Square One Specialists in Child and Adolescent Development does not have contracts with any insurance companies and does not file claims to insurance companies; however, you may submit a claim directly to your insurance company for possible reimbursement through out-of-network benefits after you have paid fees for our services.
We provide the necessary information for your claim, including our federal tax identification number, diagnosis (ICD) codes, and procedure (CPT) codes. Our doctors will provide signatures or other documentation on a requested basis. Be advised that if you do opt to file a claim for reimbursement, it may be necessary to contact your insurance company prior to your appointment to complete pre-authorization requirements.
Payment is due at the time of service. Accepted forms of payment include Health Savings Account (HSA) and Flexible Spending Account (FSA) funds, most major credit cards, checks, and cash. The receipt Square One will provide to you at every appointment details the necessary information for filing your claim with your insurance company for reimbursement according to your plan’s out-of-network benefits.
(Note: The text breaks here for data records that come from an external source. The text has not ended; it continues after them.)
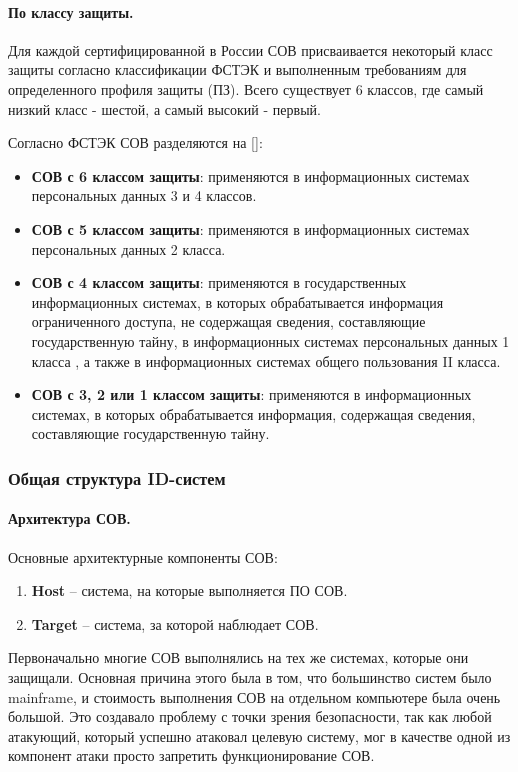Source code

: \paragraph*{По классу защиты.}

Для каждой сертифицированной в России СОВ присваивается некоторый класс защиты 
согласно классификации ФСТЭК и выполненным требованиям для определенного профиля защиты (ПЗ).
Всего существует 6 классов, где самый низкий класс - шестой, а самый высокий - первый.

Согласно ФСТЭК СОВ разделяются на [\cite{IDSFSTEK}]:
\begin{itemize}
	\item \textbf{СОВ с 6 классом защиты}: применяются в информационных системах персональных данных 3 и 4 классов.
	\item \textbf{СОВ с 5 классом защиты}: применяются в информационных системах персональных данных 2 класса.
	\item \textbf{СОВ с 4 классом защиты}: применяются в государственных информационных системах, 
	в которых обрабатывается информация ограниченного доступа, не содержащая сведения, 
	составляющие государственную тайну, в информационных системах персональных данных 1 класса , 
	а также в информационных системах общего пользования II класса.
	\item \textbf{СОВ с 3, 2 или 1 классом защиты}: применяются в информационных системах, 
	в которых обрабатывается информация, содержащая сведения, составляющие государственную тайну.
\end{itemize}


\subsubsection{Общая структура ID-систем} 

\paragraph*{Архитектура СОВ.} Основные архитектурные компоненты СОВ: 
\begin{enumerate}
	\item \textbf{Host} -- система, на которые выполняется ПО СОВ.
	\item \textbf{Target} -- система, за которой наблюдает СОВ.
\end{enumerate}

Первоначально многие СОВ выполнялись на тех же системах, которые они защищали. 
Основная причина этого была в том, что большинство систем было mainframe, и стоимость выполнения СОВ 
на отдельном компьютере была очень большой. Это создавало проблему с точки зрения безопасности, так как 
любой атакующий, который успешно атаковал целевую систему, мог в качестве одной из компонент атаки просто 
запретить функционирование СОВ.

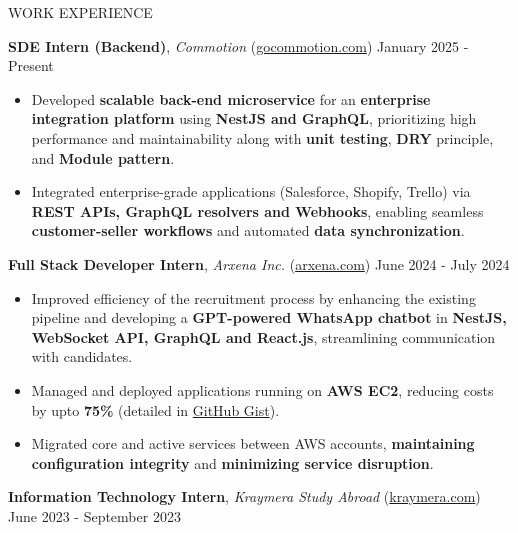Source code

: \documentclass{resume} %
\begin{document}
\begin{rSection}{WORK EXPERIENCE}

    \textbf{SDE Intern (Backend)}, \textit{Commotion} (\href{https://gocommotion.com}{gocommotion.com})  \hfill January 2025 - Present

    \begin{itemize}
        \itemsep -6pt {}
            \item Developed \textbf{scalable back-end microservice} for an \textbf{enterprise integration platform} using \textbf{NestJS and GraphQL}, prioritizing high performance and maintainability along with \textbf{unit testing}, \textbf{DRY} principle, and \textbf{Module pattern}.
            \item Integrated enterprise-grade applications (Salesforce, Shopify, Trello) via \textbf{REST APIs, GraphQL resolvers and Webhooks}, enabling seamless \textbf{customer-seller workflows} and automated \textbf{data synchronization}.
    \end{itemize}

    \textbf{Full Stack Developer Intern}, \textit{Arxena Inc.} (\href{https://arxena.com}{arxena.com})  \hfill June 2024 - July 2024

    \begin{itemize}
        \itemsep -6pt {}
        \item Improved efficiency of the recruitment process by enhancing the existing
              pipeline and developing a \textbf{GPT-powered WhatsApp chatbot} in
              \textbf{NestJS, WebSocket API, GraphQL and React.js}, streamlining
              communication with candidates.
        \item  Managed and deployed applications running on \textbf{AWS EC2},
              reducing costs by upto \textbf{75\%} (detailed in \href{https://gist.github.com/ninadnaik10/7e9faf7f9d68035a5fe5a89a3a599c0d}{GitHub Gist}).
              \item Migrated core and active services between AWS accounts, \textbf{maintaining configuration integrity} and \textbf{minimizing service disruption}.
    \end{itemize}

    \textbf{Information Technology Intern}, \textit{Kraymera Study Abroad} (\href{https://kraymera.com}{kraymera.com})  \hfill June 2023 - September 2023

    \begin{itemize}
        \itemsep -6pt {}
        

\end{itemize}
\end{rSection}
\end{document}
Information from the American Psychological Association regarding mental healthcare benefits can be found HERE.
The CMS-1500 Insurance Claim is available for download HERE.
At Square One, your family’s treatment is our primary concern. Unfortunately, insurance companies often dictate allowable or financially covered, providers and services which limits the comprehensive evaluation and treatment of patients; this conflicts directly with the mission at Square One. In addition, insurance companies routinely pay only a portion of doctors’ fees. Many doctors’ offices resort to multi-booking appointments or increasing service fees in order to compensate for the reduced payment schedule from insurance companies – the balance that the insurance companies do not pay may then be passed on to the patient, in most cases.
As an out-of-network provider, Square One may keep out-of-pocket evaluation costs lower than providers who process claims to insurance companies. In fact, some of our patients have reported paying more out-of-pocket for evaluation services elsewhere after their insurance coverage was applied, often without the benefit of a team-based assessment. Furthermore, our doctors do not book multiple patients for the same appointment slot: your appointment time is uniquely for you. We provide you the services best suited to your needs, regardless of insurance coverage.
Instead of practicing under health insurance companies’ guidelines, our doctors focus on their mission to support families and to help develop realistic and comprehensive care options.